▶ **Assignment**: Every record, down to the last line, must be given again exactly.

Dataset entries
*****

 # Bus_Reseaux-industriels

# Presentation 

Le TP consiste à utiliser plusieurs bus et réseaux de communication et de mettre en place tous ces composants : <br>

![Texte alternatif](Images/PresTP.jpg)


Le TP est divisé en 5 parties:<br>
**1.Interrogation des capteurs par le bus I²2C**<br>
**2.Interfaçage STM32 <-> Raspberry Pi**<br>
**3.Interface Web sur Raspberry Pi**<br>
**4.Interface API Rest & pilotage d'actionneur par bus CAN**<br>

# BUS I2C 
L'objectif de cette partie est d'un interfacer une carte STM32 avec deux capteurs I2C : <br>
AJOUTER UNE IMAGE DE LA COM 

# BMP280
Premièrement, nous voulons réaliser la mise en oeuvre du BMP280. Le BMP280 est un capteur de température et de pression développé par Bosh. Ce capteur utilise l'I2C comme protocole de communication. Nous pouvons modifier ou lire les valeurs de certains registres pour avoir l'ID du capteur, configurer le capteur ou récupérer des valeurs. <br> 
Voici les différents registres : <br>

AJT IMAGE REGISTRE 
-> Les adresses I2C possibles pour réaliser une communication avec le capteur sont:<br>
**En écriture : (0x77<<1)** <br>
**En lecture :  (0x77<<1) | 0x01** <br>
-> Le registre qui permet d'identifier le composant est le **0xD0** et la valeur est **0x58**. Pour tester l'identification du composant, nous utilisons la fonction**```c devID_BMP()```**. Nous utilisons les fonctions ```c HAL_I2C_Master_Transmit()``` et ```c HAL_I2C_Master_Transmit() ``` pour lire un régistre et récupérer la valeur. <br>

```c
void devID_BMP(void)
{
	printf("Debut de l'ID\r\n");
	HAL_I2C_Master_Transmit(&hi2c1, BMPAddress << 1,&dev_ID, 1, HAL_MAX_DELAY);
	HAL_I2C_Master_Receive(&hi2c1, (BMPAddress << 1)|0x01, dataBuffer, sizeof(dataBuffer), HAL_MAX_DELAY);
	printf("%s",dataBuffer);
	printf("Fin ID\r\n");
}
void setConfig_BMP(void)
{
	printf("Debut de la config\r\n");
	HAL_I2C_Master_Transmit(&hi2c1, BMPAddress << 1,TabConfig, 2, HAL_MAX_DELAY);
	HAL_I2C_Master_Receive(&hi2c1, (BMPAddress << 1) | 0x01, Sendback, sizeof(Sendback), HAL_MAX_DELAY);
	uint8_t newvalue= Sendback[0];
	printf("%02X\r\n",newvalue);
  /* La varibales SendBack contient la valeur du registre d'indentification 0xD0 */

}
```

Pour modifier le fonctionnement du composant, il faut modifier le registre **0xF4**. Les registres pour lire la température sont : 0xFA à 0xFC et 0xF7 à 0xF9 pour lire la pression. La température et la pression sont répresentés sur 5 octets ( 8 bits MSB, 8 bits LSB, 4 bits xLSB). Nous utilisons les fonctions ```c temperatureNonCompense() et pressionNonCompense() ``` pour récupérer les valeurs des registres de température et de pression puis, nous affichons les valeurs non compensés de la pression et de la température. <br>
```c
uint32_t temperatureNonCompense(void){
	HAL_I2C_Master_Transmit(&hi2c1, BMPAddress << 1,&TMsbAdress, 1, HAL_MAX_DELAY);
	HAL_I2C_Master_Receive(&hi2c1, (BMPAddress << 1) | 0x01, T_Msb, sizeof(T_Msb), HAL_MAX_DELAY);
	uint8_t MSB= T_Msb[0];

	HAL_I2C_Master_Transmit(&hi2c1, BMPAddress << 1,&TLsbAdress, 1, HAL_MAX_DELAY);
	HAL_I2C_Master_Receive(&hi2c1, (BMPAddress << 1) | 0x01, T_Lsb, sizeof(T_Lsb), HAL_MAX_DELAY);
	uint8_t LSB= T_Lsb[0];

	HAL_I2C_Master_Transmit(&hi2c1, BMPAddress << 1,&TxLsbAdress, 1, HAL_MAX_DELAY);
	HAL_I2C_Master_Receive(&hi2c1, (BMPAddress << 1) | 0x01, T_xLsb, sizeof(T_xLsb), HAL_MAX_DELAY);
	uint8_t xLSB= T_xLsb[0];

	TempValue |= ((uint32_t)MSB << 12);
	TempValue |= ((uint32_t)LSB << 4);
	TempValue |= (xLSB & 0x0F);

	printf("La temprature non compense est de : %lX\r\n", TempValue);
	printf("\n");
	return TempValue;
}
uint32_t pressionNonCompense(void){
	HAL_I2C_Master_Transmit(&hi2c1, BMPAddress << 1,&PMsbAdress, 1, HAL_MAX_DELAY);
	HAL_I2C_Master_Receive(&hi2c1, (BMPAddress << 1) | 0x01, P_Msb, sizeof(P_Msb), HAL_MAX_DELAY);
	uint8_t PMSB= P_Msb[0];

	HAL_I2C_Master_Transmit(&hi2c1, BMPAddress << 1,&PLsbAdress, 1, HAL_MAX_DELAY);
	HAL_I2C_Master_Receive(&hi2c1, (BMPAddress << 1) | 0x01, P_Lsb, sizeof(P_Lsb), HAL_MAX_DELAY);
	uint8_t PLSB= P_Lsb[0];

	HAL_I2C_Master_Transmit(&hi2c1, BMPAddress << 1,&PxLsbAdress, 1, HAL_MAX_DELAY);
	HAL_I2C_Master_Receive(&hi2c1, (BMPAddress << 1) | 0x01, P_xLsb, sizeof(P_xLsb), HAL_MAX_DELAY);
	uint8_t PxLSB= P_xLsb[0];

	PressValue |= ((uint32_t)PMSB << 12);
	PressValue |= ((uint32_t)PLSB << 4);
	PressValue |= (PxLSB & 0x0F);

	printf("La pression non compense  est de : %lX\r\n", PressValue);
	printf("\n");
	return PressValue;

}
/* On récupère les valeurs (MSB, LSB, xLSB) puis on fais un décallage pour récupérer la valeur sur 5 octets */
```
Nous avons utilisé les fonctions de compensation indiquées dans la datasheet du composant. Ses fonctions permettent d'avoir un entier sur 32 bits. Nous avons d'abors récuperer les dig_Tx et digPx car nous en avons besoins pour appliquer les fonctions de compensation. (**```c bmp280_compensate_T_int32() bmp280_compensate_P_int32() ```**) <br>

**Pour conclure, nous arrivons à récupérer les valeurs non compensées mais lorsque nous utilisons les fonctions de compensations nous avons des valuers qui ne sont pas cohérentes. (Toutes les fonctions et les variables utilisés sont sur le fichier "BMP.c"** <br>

*****

▶ **Answer to this task**:
 # Bus_Reseaux-industriels

# Presentation 

Le TP consiste à utiliser plusieurs bus et réseaux de communication et de mettre en place tous ces composants : <br>

![Texte alternatif](Images/PresTP.jpg)


Le TP est divisé en 5 parties:<br>
**1.Interrogation des capteurs par le bus I²2C**<br>
**2.Interfaçage STM32 <-> Raspberry Pi**<br>
**3.Interface Web sur Raspberry Pi**<br>
**4.Interface API Rest & pilotage d'actionneur par bus CAN**<br>

# BUS I2C 
L'objectif de cette partie est d'un interfacer une carte STM32 avec deux capteurs I2C : <br>
AJOUTER UNE IMAGE DE LA COM 

# BMP280
Premièrement, nous voulons réaliser la mise en oeuvre du BMP280. Le BMP280 est un capteur de température et de pression développé par Bosh. Ce capteur utilise l'I2C comme protocole de communication. Nous pouvons modifier ou lire les valeurs de certains registres pour avoir l'ID du capteur, configurer le capteur ou récupérer des valeurs. <br> 
Voici les différents registres : <br>

AJT IMAGE REGISTRE 
-> Les adresses I2C possibles pour réaliser une communication avec le capteur sont:<br>
**En écriture : (0x77<<1)** <br>
**En lecture :  (0x77<<1) | 0x01** <br>
-> Le registre qui permet d'identifier le composant est le **0xD0** et la valeur est **0x58**. Pour tester l'identification du composant, nous utilisons la fonction**```c devID_BMP()```**. Nous utilisons les fonctions ```c HAL_I2C_Master_Transmit()``` et ```c HAL_I2C_Master_Transmit() ``` pour lire un régistre et récupérer la valeur. <br>

```c
void devID_BMP(void)
{
	printf("Debut de l'ID\r\n");
	HAL_I2C_Master_Transmit(&hi2c1, BMPAddress << 1,&dev_ID, 1, HAL_MAX_DELAY);
	HAL_I2C_Master_Receive(&hi2c1, (BMPAddress << 1)|0x01, dataBuffer, sizeof(dataBuffer), HAL_MAX_DELAY);
	printf("%s",dataBuffer);
	printf("Fin ID\r\n");
}
void setConfig_BMP(void)
{
	printf("Debut de la config\r\n");
	HAL_I2C_Master_Transmit(&hi2c1, BMPAddress << 1,TabConfig, 2, HAL_MAX_DELAY);
	HAL_I2C_Master_Receive(&hi2c1, (BMPAddress << 1) | 0x01, Sendback, sizeof(Sendback), HAL_MAX_DELAY);
	uint8_t newvalue= Sendback[0];
	printf("%02X\r\n",newvalue);
  /* La varibales SendBack contient la valeur du registre d'indentification 0xD0 */

}
```

Pour modifier le fonctionnement du composant, il faut modifier le registre **0xF4**. Les registres pour lire la température sont : 0xFA à 0xFC et 0xF7 à 0xF9 pour lire la pression. La température et la pression sont répresentés sur 5 octets ( 8 bits MSB, 8 bits LSB, 4 bits xLSB). Nous utilisons les fonctions ```c temperatureNonCompense() et pressionNonCompense() ``` pour récupérer les valeurs des registres de température et de pression puis, nous affichons les valeurs non compensés de la pression et de la température. <br>
```c
uint32_t temperatureNonCompense(void){
	HAL_I2C_Master_Transmit(&hi2c1, BMPAddress << 1,&TMsbAdress, 1, HAL_MAX_DELAY);
	HAL_I2C_Master_Receive(&hi2c1, (BMPAddress << 1) | 0x01, T_Msb, sizeof(T_Msb), HAL_MAX_DELAY);
	uint8_t MSB= T_Msb[0];

	HAL_I2C_Master_Transmit(&hi2c1, BMPAddress << 1,&TLsbAdress, 1, HAL_MAX_DELAY);
	HAL_I2C_Master_Receive(&hi2c1, (BMPAddress << 1) | 0x01, T_Lsb, sizeof(T_Lsb), HAL_MAX_DELAY);
	uint8_t LSB= T_Lsb[0];

	HAL_I2C_Master_Transmit(&hi2c1, BMPAddress << 1,&TxLsbAdress, 1, HAL_MAX_DELAY);
	HAL_I2C_Master_Receive(&hi2c1, (BMPAddress << 1) | 0x01, T_xLsb, sizeof(T_xLsb), HAL_MAX_DELAY);
	uint8_t xLSB= T_xLsb[0];

	TempValue |= ((uint32_t)MSB << 12);
	TempValue |= ((uint32_t)LSB << 4);
	TempValue |= (xLSB & 0x0F);

	printf("La temprature non compense est de : %lX\r\n", TempValue);
	printf("\n");
	return TempValue;
}
uint32_t pressionNonCompense(void){
	HAL_I2C_Master_Transmit(&hi2c1, BMPAddress << 1,&PMsbAdress, 1, HAL_MAX_DELAY);
	HAL_I2C_Master_Receive(&hi2c1, (BMPAddress << 1) | 0x01, P_Msb, sizeof(P_Msb), HAL_MAX_DELAY);
	uint8_t PMSB= P_Msb[0];

	HAL_I2C_Master_Transmit(&hi2c1, BMPAddress << 1,&PLsbAdress, 1, HAL_MAX_DELAY);
	HAL_I2C_Master_Receive(&hi2c1, (BMPAddress << 1) | 0x01, P_Lsb, sizeof(P_Lsb), HAL_MAX_DELAY);
	uint8_t PLSB= P_Lsb[0];

	HAL_I2C_Master_Transmit(&hi2c1, BMPAddress << 1,&PxLsbAdress, 1, HAL_MAX_DELAY);
	HAL_I2C_Master_Receive(&hi2c1, (BMPAddress << 1) | 0x01, P_xLsb, sizeof(P_xLsb), HAL_MAX_DELAY);
	uint8_t PxLSB= P_xLsb[0];

	PressValue |= ((uint32_t)PMSB << 12);
	PressValue |= ((uint32_t)PLSB << 4);
	PressValue |= (PxLSB & 0x0F);

	printf("La pression non compense  est de : %lX\r\n", PressValue);
	printf("\n");
	return PressValue;

}
/* On récupère les valeurs (MSB, LSB, xLSB) puis on fais un décallage pour récupérer la valeur sur 5 octets */
```
Nous avons utilisé les fonctions de compensation indiquées dans la datasheet du composant. Ses fonctions permettent d'avoir un entier sur 32 bits. Nous avons d'abors récuperer les dig_Tx et digPx car nous en avons besoins pour appliquer les fonctions de compensation. (**```c bmp280_compensate_T_int32() bmp280_compensate_P_int32() ```**) <br>

**Pour conclure, nous arrivons à récupérer les valeurs non compensées mais lorsque nous utilisons les fonctions de compensations nous avons des valuers qui ne sont pas cohérentes. (Toutes les fonctions et les variables utilisés sont sur le fichier "BMP.c"** <br>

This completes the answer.